***** SUPPLIED DATA *****

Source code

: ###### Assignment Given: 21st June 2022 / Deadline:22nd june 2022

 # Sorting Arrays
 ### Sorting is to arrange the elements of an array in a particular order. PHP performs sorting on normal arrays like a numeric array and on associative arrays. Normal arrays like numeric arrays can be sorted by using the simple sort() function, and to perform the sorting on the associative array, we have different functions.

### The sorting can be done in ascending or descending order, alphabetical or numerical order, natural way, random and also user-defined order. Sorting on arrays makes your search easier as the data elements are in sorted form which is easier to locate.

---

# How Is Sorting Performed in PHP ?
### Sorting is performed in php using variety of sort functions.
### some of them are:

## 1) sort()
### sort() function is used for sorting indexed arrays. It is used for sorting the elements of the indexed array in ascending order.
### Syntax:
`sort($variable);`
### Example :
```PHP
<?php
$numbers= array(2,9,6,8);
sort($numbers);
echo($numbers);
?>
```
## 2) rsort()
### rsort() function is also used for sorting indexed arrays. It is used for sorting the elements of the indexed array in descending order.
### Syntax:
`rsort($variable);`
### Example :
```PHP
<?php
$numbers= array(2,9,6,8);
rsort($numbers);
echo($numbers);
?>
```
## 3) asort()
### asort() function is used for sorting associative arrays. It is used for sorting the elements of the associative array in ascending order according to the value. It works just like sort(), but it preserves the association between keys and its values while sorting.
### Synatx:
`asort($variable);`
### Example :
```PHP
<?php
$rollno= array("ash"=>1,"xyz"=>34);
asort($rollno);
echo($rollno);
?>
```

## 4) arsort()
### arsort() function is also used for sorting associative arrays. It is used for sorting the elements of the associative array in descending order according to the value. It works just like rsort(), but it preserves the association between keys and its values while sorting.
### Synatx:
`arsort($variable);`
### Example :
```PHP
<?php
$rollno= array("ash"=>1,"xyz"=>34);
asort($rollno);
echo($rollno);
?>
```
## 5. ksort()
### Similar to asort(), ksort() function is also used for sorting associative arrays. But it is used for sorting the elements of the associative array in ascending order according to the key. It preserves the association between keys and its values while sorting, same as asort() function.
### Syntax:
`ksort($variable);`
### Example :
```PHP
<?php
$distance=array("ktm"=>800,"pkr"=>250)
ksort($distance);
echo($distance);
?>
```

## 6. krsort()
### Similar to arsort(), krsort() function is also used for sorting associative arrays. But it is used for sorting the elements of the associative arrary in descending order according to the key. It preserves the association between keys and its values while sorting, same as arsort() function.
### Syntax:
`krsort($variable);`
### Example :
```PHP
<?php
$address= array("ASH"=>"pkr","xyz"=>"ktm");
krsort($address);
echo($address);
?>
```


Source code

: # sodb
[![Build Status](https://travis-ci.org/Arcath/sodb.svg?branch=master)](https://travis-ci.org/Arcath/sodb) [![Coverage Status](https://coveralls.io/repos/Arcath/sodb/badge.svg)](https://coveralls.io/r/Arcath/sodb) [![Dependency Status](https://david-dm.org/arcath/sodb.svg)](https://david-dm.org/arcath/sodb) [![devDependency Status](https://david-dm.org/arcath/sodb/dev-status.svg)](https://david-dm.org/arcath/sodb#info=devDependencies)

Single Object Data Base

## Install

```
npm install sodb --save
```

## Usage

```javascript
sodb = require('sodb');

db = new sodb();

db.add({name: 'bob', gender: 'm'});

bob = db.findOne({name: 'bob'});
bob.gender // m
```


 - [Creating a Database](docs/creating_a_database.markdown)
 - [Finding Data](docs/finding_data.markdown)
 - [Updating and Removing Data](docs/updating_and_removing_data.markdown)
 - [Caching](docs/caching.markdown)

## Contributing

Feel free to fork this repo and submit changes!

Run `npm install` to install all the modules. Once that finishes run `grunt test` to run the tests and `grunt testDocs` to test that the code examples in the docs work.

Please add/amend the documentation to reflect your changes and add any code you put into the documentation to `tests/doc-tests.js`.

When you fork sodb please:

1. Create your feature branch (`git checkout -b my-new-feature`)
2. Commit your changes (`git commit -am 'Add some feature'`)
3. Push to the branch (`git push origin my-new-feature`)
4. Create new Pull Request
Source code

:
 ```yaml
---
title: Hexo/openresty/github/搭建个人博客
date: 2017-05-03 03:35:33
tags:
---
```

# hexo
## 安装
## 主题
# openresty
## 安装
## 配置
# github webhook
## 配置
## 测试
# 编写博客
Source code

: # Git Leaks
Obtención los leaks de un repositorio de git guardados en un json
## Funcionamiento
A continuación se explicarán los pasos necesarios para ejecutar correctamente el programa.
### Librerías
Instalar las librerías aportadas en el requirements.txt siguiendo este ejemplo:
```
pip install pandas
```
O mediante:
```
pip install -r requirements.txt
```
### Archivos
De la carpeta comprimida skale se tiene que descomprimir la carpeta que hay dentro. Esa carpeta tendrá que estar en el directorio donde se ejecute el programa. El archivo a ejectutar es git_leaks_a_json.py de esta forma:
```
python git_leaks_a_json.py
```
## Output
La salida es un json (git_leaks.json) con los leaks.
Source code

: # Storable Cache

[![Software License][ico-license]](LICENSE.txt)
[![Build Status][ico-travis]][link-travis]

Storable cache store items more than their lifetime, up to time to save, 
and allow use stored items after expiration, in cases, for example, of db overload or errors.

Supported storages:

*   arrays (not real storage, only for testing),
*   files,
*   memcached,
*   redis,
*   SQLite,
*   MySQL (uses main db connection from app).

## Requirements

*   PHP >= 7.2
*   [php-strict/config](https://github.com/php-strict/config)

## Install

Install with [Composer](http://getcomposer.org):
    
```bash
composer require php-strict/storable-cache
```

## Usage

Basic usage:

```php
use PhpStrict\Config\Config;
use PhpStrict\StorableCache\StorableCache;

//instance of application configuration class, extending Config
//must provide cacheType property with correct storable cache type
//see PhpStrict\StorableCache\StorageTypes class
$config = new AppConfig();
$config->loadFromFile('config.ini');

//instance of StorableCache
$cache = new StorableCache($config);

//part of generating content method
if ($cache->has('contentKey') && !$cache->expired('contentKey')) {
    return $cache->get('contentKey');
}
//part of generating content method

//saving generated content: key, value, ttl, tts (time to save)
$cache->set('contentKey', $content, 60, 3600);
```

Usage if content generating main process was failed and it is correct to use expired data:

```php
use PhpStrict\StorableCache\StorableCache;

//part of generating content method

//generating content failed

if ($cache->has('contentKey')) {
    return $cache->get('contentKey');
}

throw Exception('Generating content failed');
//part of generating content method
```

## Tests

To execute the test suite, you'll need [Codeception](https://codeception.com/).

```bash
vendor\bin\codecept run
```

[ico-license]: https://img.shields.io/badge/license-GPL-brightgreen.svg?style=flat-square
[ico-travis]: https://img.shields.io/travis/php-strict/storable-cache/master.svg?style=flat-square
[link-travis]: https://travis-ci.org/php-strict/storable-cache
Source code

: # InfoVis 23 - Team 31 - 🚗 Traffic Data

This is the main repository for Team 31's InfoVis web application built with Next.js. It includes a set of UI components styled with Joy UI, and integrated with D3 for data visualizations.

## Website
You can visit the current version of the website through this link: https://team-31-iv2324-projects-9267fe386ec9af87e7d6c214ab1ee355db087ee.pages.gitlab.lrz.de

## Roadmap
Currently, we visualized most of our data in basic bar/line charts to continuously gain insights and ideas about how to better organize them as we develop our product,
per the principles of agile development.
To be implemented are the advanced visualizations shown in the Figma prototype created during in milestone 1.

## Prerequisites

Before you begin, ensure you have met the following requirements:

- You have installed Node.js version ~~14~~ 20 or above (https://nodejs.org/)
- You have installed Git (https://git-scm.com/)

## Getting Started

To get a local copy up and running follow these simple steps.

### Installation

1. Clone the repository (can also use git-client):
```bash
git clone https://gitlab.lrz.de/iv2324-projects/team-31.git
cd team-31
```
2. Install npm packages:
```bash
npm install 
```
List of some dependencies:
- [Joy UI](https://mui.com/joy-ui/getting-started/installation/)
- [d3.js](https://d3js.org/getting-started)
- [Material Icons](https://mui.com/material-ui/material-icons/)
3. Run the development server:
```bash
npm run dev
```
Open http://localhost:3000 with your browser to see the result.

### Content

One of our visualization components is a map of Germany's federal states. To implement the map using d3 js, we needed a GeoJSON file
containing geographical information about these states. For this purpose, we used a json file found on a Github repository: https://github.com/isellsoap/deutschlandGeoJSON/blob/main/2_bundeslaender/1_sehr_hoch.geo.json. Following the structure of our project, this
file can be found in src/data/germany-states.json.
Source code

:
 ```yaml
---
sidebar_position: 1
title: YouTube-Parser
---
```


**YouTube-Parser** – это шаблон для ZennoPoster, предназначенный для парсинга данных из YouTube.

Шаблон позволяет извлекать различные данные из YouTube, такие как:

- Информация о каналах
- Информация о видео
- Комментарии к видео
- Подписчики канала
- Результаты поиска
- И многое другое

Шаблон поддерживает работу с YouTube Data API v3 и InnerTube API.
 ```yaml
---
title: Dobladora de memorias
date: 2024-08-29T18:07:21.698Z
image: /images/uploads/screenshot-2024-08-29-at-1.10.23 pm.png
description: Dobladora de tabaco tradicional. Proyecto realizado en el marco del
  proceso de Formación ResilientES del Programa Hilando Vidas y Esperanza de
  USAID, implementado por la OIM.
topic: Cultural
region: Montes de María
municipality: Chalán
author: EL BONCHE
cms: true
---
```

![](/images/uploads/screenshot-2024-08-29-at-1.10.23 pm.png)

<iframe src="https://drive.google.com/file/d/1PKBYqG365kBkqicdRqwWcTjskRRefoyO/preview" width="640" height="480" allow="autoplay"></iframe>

*****

Above are the records; from them, give again exactly the lines from the one containing "To be implemented" through the one containing "### Content", both included.

To be implemented are the advanced visualizations shown in the Figma prototype created during in milestone 1.

## Prerequisites

Before you begin, ensure you have met the following requirements:

- You have installed Node.js version ~~14~~ 20 or above (https://nodejs.org/)
- You have installed Git (https://git-scm.com/)

## Getting Started

To get a local copy up and running follow these simple steps.

### Installation

1. Clone the repository (can also use git-client):
```bash
git clone https://gitlab.lrz.de/iv2324-projects/team-31.git
cd team-31
```
2. Install npm packages:
```bash
npm install 
```
List of some dependencies:
- [Joy UI](https://mui.com/joy-ui/getting-started/installation/)
- [d3.js](https://d3js.org/getting-started)
- [Material Icons](https://mui.com/material-ui/material-icons/)
3. Run the development server:
```bash
npm run dev
```
Open http://localhost:3000 with your browser to see the result.

### Content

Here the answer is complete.